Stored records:
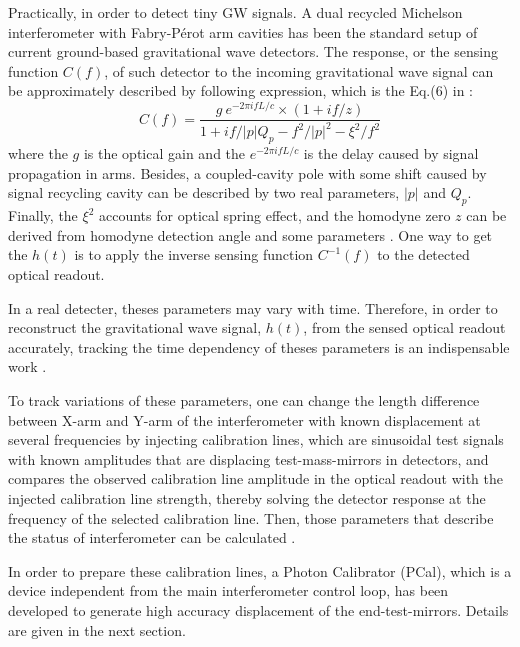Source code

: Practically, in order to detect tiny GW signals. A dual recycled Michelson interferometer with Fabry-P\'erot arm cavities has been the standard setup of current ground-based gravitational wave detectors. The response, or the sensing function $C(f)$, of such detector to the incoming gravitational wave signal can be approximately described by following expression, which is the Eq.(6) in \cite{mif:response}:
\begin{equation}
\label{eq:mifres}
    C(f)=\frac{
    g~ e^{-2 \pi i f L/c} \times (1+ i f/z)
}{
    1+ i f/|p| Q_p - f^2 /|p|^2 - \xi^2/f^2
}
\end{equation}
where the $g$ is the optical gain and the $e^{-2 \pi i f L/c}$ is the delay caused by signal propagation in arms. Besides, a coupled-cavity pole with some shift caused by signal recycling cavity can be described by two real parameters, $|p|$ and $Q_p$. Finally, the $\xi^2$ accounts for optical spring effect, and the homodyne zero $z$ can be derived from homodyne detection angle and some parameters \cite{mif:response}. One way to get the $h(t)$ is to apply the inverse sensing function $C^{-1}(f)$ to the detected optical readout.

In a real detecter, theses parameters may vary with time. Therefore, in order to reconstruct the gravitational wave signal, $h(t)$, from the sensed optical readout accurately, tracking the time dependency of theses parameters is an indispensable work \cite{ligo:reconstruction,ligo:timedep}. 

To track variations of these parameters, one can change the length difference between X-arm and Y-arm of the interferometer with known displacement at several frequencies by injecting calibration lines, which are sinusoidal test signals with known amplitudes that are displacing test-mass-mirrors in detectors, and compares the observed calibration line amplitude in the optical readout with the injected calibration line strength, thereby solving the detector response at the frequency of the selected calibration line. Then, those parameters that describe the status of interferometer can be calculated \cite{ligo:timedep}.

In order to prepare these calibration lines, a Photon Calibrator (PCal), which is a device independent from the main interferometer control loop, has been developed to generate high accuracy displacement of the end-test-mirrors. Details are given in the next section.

...

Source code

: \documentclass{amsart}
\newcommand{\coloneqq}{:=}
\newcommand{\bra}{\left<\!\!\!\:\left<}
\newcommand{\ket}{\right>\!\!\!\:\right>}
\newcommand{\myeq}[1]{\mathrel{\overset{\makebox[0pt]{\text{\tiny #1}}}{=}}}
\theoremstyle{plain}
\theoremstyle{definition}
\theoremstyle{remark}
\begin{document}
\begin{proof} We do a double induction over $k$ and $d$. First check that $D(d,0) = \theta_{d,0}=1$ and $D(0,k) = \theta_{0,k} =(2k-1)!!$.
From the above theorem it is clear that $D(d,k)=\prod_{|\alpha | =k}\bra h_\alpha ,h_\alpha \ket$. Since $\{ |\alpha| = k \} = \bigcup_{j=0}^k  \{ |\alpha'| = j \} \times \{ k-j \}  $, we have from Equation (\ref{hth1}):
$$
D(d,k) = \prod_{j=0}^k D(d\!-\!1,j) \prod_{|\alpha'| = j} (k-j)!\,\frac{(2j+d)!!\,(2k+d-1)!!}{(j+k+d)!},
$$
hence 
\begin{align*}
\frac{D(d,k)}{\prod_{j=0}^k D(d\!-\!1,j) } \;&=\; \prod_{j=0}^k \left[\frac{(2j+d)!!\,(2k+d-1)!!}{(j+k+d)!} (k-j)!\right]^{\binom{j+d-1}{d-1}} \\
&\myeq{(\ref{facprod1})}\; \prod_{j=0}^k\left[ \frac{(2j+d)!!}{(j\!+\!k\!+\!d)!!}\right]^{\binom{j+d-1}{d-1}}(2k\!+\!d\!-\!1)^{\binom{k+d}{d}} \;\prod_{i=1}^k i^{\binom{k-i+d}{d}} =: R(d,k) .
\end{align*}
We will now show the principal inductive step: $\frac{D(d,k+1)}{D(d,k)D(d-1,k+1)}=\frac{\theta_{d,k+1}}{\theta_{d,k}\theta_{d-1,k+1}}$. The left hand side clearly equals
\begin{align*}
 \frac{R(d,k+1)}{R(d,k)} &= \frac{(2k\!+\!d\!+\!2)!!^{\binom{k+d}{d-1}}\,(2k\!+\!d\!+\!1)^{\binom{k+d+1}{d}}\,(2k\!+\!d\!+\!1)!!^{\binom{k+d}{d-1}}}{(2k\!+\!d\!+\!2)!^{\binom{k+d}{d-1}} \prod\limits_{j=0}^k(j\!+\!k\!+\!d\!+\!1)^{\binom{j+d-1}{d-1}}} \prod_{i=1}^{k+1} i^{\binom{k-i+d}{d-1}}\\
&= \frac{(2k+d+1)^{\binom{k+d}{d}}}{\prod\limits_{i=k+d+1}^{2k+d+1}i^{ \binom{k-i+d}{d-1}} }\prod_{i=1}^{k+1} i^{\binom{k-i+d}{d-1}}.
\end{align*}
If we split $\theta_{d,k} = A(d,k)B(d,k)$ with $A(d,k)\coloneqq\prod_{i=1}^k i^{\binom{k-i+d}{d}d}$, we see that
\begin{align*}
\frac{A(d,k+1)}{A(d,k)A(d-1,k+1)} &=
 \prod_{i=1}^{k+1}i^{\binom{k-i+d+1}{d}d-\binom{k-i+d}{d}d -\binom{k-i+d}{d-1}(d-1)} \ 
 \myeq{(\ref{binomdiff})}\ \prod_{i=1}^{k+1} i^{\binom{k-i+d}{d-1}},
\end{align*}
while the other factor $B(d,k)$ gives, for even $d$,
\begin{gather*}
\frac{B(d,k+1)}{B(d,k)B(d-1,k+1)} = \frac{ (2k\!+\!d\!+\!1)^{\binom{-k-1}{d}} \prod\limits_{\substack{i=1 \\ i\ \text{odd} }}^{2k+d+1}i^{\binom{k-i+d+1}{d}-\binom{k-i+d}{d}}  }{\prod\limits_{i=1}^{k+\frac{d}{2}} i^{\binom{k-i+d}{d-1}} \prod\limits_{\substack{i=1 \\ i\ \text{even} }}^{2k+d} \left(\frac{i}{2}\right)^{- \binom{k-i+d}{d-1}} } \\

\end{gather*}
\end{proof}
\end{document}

The problem: Scan the entries above and return each line that holds "response".

Result for this task:
: Practically, in order to detect tiny GW signals. A dual recycled Michelson interferometer with Fabry-P\'erot arm cavities has been the standard setup of current ground-based gravitational wave detectors. The response, or the sensing function $C(f)$, of such detector to the incoming gravitational wave signal can be approximately described by following expression, which is the Eq.(6) in \cite{mif:response}:
where the $g$ is the optical gain and the $e^{-2 \pi i f L/c}$ is the delay caused by signal propagation in arms. Besides, a coupled-cavity pole with some shift caused by signal recycling cavity can be described by two real parameters, $|p|$ and $Q_p$. Finally, the $\xi^2$ accounts for optical spring effect, and the homodyne zero $z$ can be derived from homodyne detection angle and some parameters \cite{mif:response}. One way to get the $h(t)$ is to apply the inverse sensing function $C^{-1}(f)$ to the detected optical readout.
To track variations of these parameters, one can change the length difference between X-arm and Y-arm of the interferometer with known displacement at several frequencies by injecting calibration lines, which are sinusoidal test signals with known amplitudes that are displacing test-mass-mirrors in detectors, and compares the observed calibration line amplitude in the optical readout with the injected calibration line strength, thereby solving the detector response at the frequency of the selected calibration line. Then, those parameters that describe the status of interferometer can be calculated \cite{ligo:timedep}.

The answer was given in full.